I watched, my right index finger cradling the soft braided line. I was ready, but I had to wait to cast. As soon as the pack came within casting distance I let the swimming plug fly. The lure splashed down in front of the cruising snook, but was ignored. Another cast, another refusal. A third cast produced a smashing strike and a shower of water, but the hooks didn’t hold.
By now, the shroud of fog was melting away and the eastern sky was glowing pink. The snook were wary, moving down the shoreline away from me into deeper water. Their morning feed would soon end.
Desperately, I bombed a long cast in front of the pack and began a slow retrieve. The Hail Mary hit its mark and the strong line came tight. The snook tail walked, and then dogged it into deeper water. After three more jumps I worked the fish to my feet, removed the barbless treble hook and held my rod down next to the fish to measure its length before I eased the snook back into the water.
The snook’s tail touched the butt end of my rod, its nose just shy of the first guide. Later, I measured the distance at 32 inches. Not bad, for an early morning fishing opportunity. I still had time to grab a cup of coffee and a biscuit before heading to work.
The key word here is “opportunity” and many are presented by the gulf, creeks, rivers, ponds, lakes and the far reaching watery fingers of Charlotte Harbor. All can hold fish, whether it’s baby tarpon, snook, ladyfish, largemouth bass or bluegill.
I’m always ready to make the most of any opportunity that comes along. A seven-foot, two piece spinning rod lives in the back seat of my truck along with a small tackle bag and a limited selection of lures. It might be overkill, but I’ve filled a small Daiwa Procaster 1300 spinning reel with 25-pound test PowerPro braided line, tipped with a 30-pound test fluorocarbon leader. This is heavy tackle, but most of the fish I encounter are either living around heavy cover or boat docks and I put a lot of pressure on the fish, get them in quickly and release them immediately.
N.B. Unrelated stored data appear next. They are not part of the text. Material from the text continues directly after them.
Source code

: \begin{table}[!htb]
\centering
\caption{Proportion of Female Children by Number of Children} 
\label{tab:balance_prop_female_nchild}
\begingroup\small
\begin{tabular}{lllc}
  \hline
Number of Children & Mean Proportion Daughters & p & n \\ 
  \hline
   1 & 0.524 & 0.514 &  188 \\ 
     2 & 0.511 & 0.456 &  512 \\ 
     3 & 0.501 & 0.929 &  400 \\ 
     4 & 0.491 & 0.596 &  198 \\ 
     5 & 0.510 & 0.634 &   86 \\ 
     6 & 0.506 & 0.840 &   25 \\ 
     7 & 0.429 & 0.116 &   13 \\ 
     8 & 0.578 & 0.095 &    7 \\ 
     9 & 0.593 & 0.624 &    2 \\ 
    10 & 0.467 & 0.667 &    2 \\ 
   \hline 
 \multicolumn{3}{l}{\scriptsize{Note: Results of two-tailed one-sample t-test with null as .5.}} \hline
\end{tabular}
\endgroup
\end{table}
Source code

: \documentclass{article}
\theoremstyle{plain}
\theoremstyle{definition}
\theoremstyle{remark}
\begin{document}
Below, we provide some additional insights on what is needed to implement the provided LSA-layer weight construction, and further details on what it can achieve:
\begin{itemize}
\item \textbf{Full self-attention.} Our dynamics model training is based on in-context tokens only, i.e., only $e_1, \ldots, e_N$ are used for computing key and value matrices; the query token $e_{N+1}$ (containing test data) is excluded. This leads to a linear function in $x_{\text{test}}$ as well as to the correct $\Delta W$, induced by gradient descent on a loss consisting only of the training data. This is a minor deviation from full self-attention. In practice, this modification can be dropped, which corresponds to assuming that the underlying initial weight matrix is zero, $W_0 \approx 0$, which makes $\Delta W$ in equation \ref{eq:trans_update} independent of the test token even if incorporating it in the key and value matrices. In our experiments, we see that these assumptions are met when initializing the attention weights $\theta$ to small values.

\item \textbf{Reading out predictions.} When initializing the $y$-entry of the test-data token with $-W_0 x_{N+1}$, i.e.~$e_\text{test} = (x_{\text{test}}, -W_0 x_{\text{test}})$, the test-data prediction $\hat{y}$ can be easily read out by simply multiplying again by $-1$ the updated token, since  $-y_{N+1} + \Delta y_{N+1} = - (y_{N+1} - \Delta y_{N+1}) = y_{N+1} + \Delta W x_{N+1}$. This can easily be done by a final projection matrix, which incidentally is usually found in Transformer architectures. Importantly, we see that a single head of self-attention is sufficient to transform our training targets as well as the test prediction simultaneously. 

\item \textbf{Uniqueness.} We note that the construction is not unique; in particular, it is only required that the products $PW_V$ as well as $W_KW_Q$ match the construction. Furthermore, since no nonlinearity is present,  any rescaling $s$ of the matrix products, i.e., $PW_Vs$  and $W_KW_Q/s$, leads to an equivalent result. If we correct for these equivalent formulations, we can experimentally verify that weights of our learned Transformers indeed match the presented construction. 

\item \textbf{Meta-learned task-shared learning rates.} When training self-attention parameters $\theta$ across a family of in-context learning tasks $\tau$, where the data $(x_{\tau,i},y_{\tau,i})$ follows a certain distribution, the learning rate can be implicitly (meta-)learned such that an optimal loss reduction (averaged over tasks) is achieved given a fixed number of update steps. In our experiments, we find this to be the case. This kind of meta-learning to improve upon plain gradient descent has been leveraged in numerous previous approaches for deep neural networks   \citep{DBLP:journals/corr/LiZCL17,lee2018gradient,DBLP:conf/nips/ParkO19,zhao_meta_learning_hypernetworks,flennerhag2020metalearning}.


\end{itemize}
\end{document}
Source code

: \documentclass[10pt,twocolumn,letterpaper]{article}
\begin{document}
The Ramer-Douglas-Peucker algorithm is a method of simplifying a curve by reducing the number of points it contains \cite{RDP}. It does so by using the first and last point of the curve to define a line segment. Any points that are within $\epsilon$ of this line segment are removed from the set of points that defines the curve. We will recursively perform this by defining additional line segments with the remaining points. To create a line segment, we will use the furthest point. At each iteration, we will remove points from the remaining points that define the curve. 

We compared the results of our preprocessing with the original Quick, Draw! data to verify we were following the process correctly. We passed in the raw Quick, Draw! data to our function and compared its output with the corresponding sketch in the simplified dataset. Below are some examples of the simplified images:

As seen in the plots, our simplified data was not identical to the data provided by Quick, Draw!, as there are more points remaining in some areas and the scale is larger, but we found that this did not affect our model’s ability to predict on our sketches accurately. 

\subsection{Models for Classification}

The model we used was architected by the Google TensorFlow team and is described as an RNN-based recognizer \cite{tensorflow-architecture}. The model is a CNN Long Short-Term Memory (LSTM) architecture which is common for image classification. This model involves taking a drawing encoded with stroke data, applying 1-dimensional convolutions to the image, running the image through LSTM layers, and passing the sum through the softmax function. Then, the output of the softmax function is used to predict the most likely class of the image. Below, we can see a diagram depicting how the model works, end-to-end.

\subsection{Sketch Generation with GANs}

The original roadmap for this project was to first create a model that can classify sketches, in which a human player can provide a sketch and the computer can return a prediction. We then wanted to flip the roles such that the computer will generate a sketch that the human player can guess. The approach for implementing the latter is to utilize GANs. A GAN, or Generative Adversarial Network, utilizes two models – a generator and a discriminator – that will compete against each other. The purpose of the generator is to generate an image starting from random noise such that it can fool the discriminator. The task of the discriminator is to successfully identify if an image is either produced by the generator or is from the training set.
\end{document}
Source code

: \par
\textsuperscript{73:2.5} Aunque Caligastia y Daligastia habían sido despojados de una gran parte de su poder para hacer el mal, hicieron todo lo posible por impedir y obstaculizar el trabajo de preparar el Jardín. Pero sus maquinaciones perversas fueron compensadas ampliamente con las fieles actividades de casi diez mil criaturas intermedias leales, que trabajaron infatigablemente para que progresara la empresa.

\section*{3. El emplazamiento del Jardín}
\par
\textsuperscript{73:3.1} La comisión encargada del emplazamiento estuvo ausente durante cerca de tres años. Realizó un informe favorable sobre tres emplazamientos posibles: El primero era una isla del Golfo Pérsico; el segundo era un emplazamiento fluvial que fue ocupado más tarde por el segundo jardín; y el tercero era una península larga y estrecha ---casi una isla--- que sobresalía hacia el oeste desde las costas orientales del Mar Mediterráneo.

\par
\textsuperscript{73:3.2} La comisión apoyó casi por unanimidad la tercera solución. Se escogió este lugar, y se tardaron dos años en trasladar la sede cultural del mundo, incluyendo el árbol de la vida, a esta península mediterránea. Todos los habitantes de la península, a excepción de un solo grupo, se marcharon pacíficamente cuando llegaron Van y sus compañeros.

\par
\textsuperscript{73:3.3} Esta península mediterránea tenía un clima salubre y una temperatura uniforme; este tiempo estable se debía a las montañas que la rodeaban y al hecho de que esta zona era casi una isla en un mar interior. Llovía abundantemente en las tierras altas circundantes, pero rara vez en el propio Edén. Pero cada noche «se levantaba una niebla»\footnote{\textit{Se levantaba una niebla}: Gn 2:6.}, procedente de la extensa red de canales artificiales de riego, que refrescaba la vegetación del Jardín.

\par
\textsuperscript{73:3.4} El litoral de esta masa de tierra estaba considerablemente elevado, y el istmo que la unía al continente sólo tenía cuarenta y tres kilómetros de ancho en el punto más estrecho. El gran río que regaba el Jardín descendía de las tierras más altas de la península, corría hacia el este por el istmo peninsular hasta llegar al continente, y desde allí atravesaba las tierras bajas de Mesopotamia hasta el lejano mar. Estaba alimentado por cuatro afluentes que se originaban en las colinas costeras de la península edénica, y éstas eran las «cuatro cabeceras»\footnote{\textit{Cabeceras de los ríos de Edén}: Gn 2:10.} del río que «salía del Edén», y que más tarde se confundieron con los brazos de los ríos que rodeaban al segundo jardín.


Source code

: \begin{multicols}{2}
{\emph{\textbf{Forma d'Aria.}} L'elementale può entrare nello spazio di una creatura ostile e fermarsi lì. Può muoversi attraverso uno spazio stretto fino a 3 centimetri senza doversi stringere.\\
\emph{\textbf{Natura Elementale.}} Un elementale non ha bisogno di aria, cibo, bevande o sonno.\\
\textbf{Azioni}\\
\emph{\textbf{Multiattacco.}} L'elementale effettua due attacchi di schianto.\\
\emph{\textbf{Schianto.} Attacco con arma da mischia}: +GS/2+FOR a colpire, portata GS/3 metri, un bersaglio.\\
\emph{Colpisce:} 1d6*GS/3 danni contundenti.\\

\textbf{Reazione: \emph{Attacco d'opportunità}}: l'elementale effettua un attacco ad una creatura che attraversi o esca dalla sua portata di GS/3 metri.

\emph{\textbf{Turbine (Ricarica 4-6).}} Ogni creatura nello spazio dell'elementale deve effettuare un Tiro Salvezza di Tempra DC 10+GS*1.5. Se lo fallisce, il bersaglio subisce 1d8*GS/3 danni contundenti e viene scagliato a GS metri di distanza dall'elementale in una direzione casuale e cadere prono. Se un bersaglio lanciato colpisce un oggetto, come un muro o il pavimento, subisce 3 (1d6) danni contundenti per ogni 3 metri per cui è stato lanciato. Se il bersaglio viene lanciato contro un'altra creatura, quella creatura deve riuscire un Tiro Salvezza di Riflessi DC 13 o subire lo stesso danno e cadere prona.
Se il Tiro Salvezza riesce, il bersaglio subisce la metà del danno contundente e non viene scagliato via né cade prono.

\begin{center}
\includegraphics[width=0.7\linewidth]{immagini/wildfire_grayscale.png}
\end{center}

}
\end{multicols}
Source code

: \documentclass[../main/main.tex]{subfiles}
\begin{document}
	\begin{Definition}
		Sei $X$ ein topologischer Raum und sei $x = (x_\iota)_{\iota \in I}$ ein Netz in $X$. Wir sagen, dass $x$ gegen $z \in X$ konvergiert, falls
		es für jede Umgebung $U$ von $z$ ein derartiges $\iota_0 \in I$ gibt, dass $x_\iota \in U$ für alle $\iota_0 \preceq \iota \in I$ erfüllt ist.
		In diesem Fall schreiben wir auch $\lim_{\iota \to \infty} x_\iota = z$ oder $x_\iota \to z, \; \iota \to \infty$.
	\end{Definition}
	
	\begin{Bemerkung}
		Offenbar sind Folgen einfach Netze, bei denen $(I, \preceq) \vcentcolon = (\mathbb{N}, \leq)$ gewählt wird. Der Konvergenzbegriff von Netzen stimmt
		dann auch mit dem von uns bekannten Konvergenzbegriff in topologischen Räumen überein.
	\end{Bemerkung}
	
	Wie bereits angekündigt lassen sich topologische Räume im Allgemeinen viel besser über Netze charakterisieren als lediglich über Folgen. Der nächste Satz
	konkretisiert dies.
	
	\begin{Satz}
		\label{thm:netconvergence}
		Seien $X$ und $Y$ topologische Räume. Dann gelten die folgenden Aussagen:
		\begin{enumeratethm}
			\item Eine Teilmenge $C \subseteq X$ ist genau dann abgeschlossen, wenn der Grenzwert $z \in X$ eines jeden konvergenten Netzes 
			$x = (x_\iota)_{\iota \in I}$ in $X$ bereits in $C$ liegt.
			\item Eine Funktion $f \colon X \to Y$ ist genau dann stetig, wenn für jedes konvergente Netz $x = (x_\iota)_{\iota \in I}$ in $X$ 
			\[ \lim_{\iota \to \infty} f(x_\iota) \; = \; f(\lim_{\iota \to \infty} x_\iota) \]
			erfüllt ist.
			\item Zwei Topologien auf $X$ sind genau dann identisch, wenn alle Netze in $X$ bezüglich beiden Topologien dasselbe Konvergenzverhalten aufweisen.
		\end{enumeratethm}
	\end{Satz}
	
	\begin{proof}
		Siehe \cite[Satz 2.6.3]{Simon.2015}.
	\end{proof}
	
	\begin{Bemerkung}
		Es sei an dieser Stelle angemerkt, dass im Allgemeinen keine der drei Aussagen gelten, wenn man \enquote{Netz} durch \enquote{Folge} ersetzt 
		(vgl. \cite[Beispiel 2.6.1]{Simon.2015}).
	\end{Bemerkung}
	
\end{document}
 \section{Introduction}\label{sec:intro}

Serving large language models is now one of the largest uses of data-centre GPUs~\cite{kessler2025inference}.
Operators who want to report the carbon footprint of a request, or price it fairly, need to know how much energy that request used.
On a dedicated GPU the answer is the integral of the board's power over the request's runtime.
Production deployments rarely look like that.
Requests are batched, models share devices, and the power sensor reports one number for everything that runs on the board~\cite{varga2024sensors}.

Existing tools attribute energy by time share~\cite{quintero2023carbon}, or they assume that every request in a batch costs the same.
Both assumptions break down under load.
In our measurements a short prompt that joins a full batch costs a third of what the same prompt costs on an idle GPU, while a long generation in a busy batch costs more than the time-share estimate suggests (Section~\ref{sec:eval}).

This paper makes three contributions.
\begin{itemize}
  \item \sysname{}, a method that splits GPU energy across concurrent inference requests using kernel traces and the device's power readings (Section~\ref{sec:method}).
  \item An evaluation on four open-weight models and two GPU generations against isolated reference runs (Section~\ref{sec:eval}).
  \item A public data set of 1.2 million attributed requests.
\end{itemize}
My favorite lure is a small Yo-Zuri swimming plug, but I kept straightening the small treble hooks when I put the boots to good fish. So, I replaced the light weight hooks with triple extra strong Eagle Claw trebles. I also mash down the barbs on each of the trebles to facilitate a quick release. I’ll lose a jumping snook from time, but to me the best part of the catch is the strike.